Russell's "On Denoting," formalization So, I was reading Russell's paper 'On Denoting' and stumbled upon the (in)famous paraphrase\analysis of the definite description "x was the father of Charles II."
As it is known, Russell's paraphrase is as follows:
"It is not always false of x that x begat Charles II and that x was executed and that 'if y begat Charles II, y is identical with x' is always true of y"
Leaving behind the reasons of why Russell would attempt such paraphrasing endeavour, I attempted to offer a literal formalization. Which I would offer to you to see if it is good or wrong.
$\lnot\forall x\lnot((Cx\wedge Ex)\rightarrow(\forall y(Cy\rightarrow(x=y))$
which should be equivalent to
$\exists x((Cx\wedge Ex)\wedge\forall y(Cy\rightarrow(x=y))$
Where "C" is the predicate that stands for "paternity" and "E" means "to be executed."
I don't know where to point the finger, but I believe something is off in these translations.
 A: In "$x$ was the father of Charles II", the definite description is the phrase "the father of Charles II" and it is phrases like this that Russell wants to explicate. "The father of Charles II" should mean something like "that person $x$ who was Charles II's father", but it could be problematic to use a phrase like that as if it were a noun (perhaps there was no such person or perhaps there were more than one). To describe Russell's proposed solution to this problem formally, let me write $\iota x\phi(x)$ for a term that is intended to denote the unique $x$ that satisfies $\phi(x)$. This is a variable binding construct (like $\forall$ or $\exists$): $x$ is a bound variable rather than a free variable in $\iota x\phi(x)$. So "the father of Charles II" translates to $\iota x\phi(x)$ where $\phi(x)$ denotes "$x$ was a male parent of Charles II" (or "$x$ begat Charles II" in Russell's language). Russell's proposal is that these terms $\iota x \phi(x)$ should be explicated by eliminating them by contextual substition: a formula:
$$\psi(\iota x \phi(x))$$ should be replaced by the formula:
$$\exists x(\psi(x) \land \phi(x) \land (\forall y(\phi(y) \Rightarrow y = x)))$$
(I've used Greek letters rather than your $C$ and $E$, because Russell uses $C$ for something else.)
I.e., we replace "$\psi$ holds of the unique $x$ satisfying $\phi$", by "there exists an $x$ that satisfies $\psi$ and $\phi$ and is the only $x$ that satisfies $\phi$".
A: Your
$\exists x((Cx\wedge Ex)\wedge\forall y(Cy\rightarrow(x=y))$
is basically correct 
(... though I am not sure where the execution part comes in ... and I also think you need to say that $x$ is the father of Charles II by either redefining $C(x)$ to '$x$ is father of Charles II' or (better) use $P(x,c)$: for $x$ is father of $c$, where $c$ denotes Charles II ...)
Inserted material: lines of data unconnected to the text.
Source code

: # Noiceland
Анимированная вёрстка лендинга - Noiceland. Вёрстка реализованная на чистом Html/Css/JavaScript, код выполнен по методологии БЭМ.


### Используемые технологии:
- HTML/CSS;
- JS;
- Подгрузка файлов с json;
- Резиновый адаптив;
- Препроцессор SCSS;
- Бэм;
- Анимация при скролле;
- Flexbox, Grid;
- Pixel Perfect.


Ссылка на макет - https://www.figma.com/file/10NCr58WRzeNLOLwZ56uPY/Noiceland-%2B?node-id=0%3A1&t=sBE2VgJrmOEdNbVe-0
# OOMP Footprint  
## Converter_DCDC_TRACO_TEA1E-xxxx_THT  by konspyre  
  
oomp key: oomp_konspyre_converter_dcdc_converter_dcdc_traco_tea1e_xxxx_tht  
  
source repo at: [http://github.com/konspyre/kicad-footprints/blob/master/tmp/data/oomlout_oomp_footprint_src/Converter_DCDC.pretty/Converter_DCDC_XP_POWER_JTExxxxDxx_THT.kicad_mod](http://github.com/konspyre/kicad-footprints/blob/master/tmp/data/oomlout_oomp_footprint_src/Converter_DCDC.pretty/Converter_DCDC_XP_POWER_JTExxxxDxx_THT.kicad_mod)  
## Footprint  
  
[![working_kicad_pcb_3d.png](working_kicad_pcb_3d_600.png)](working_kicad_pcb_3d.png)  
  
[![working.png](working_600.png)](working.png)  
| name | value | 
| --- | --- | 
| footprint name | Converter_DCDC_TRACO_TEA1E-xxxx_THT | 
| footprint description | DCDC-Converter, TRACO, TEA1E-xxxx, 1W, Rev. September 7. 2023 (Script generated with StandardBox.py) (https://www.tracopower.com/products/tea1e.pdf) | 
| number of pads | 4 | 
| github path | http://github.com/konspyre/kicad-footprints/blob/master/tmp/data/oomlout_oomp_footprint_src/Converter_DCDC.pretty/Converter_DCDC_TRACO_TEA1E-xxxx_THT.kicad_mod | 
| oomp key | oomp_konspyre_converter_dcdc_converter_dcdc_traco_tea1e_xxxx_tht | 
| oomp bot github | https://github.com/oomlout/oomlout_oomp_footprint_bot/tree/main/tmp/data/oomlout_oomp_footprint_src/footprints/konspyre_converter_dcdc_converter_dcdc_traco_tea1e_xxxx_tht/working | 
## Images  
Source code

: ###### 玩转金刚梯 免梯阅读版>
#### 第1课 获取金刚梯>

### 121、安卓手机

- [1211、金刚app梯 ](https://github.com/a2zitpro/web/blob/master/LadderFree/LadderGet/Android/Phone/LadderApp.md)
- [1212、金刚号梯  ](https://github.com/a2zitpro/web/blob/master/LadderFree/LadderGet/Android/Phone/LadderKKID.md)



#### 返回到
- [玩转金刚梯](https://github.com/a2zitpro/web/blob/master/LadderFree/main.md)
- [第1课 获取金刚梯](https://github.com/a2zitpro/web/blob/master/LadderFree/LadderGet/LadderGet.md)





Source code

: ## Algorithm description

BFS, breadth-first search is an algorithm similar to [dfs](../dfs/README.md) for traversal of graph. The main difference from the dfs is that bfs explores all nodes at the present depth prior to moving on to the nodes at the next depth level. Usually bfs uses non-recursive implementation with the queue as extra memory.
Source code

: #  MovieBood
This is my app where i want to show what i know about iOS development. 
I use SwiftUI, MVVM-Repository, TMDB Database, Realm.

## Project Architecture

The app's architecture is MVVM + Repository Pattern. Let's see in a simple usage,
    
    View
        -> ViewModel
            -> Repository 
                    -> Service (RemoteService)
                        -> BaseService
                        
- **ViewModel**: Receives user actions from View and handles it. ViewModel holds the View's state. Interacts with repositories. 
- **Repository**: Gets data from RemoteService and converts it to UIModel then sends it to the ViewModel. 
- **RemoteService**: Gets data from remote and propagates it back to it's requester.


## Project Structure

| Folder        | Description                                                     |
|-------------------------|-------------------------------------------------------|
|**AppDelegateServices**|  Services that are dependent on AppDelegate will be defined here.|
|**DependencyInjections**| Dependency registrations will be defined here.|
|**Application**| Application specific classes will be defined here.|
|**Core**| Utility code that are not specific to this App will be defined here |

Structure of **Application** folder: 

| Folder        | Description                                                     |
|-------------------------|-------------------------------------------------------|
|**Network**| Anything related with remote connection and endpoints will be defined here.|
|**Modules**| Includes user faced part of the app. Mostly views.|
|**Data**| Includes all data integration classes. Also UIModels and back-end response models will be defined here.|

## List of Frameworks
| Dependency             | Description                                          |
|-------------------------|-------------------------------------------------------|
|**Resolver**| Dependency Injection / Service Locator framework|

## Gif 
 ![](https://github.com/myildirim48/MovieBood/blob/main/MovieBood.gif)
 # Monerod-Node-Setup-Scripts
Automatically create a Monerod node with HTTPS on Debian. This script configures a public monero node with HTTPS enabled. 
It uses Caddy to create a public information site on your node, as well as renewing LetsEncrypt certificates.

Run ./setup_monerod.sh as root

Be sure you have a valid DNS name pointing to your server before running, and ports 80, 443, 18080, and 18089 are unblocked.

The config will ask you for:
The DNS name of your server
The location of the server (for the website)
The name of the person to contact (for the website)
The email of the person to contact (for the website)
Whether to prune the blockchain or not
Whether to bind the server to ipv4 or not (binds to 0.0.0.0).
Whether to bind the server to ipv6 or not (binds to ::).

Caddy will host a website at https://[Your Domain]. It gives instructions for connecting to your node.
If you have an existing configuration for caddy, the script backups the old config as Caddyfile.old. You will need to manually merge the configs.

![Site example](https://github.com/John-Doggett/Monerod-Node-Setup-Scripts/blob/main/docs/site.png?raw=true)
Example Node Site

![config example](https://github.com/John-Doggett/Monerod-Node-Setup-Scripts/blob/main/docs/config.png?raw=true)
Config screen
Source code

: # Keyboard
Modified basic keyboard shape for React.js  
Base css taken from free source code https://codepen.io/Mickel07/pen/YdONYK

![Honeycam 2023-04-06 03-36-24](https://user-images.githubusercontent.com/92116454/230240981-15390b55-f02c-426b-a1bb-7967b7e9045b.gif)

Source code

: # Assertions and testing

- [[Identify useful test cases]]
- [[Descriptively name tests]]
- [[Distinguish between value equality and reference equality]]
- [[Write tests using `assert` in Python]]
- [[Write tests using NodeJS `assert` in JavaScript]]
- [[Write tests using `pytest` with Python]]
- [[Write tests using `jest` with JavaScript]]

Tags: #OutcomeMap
Anyway, the crucial element here is how to symbolize 'the', meaning that you want to say that there is exactly one object satisfying some property.  In general, where that property is formalized by the formula $\varphi(x)$, you would use:
$\exists x (\varphi(x) \land \forall y (\varphi(y) \rightarrow y = x))$ (just as you did)
or:
$\exists x (\varphi(x) \land \neg \exists y (\varphi(y) \land \neg y = x))$
or:
$\exists x \forall y (\varphi(y) \leftrightarrow y = x))$